Filter the records below and copy every line containing the word "swamedia".

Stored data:
↓↓↓

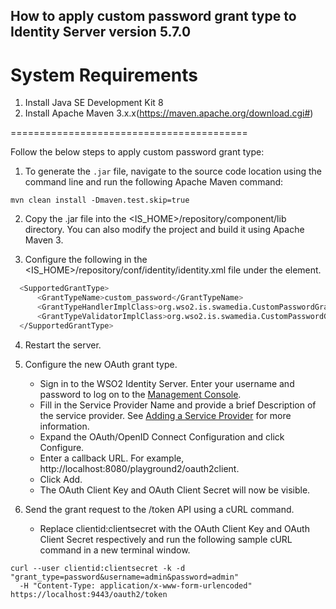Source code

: ## How to apply custom password grant type to Identity Server version 5.7.0

System Requirements
=========================================

1. Install Java SE Development Kit 8
2. Install Apache Maven 3.x.x(https://maven.apache.org/download.cgi#)

=========================================

Follow the below steps to apply custom password grant type:

1. To generate the `.jar` file, navigate to the source code location using the command line and run the following Apache Maven command:

```shell
mvn clean install -Dmaven.test.skip=true
```

2. Copy the .jar file into the <IS_HOME>/repository/component/lib directory. You can also modify the project and build it using Apache Maven 3.

3. Configure the following in the <IS_HOME>/repository/conf/identity/identity.xml file under the <OAuth><SupportedGrantTypes> element.
```bash
  <SupportedGrantType>
      <GrantTypeName>custom_password</GrantTypeName>
      <GrantTypeHandlerImplClass>org.wso2.is.swamedia.CustomPasswordGrantType</GrantTypeHandlerImplClass>
      <GrantTypeValidatorImplClass>org.wso2.is.swamedia.CustomPasswordGrantTypeValidator</GrantTypeValidatorImplClass>
  </SupportedGrantType>
 ```

4. Restart the server.

5. Configure the new OAuth grant type.
    * Sign in to the WSO2 Identity Server. Enter your username and password to log on to the [Management Console](https://docs.wso2.com/display/IS500/Getting+Started+with+the+Management+Console).
    * Fill in the Service Provider Name and provide a brief Description of the service provider. See [Adding a Service Provider](https://docs.wso2.com/display/IS500/Adding+a+Service+Provider) for more information.
    * Expand the OAuth/OpenID Connect Configuration and click Configure.
    * Enter a callback URL. For example, http://localhost:8080/playground2/oauth2client. 
    * Click Add.
    * The OAuth Client Key and OAuth Client Secret will now be visible.

5. Send the grant request to the /token API using a cURL command.
      * Replace clientid:clientsecret with the OAuth Client Key and OAuth Client Secret respectively and run the following sample cURL command in a new terminal window.
  
```shell
curl --user clientid:clientsecret -k -d "grant_type=password&username=admin&password=admin" 
  -H "Content-Type: application/x-www-form-urlencoded" https://localhost:9443/oauth2/token
```
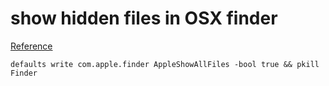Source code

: # show hidden files in OSX finder
[Reference](https://forum.keyboardmaestro.com/t/macro-finder-show-hide-hidden-files/4535)
```
defaults write com.apple.finder AppleShowAllFiles -bool true && pkill Finder
```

↑↑↑

- _Exercise result_:
      <GrantTypeHandlerImplClass>org.wso2.is.swamedia.CustomPasswordGrantType</GrantTypeHandlerImplClass>
      <GrantTypeValidatorImplClass>org.wso2.is.swamedia.CustomPasswordGrantTypeValidator</GrantTypeValidatorImplClass>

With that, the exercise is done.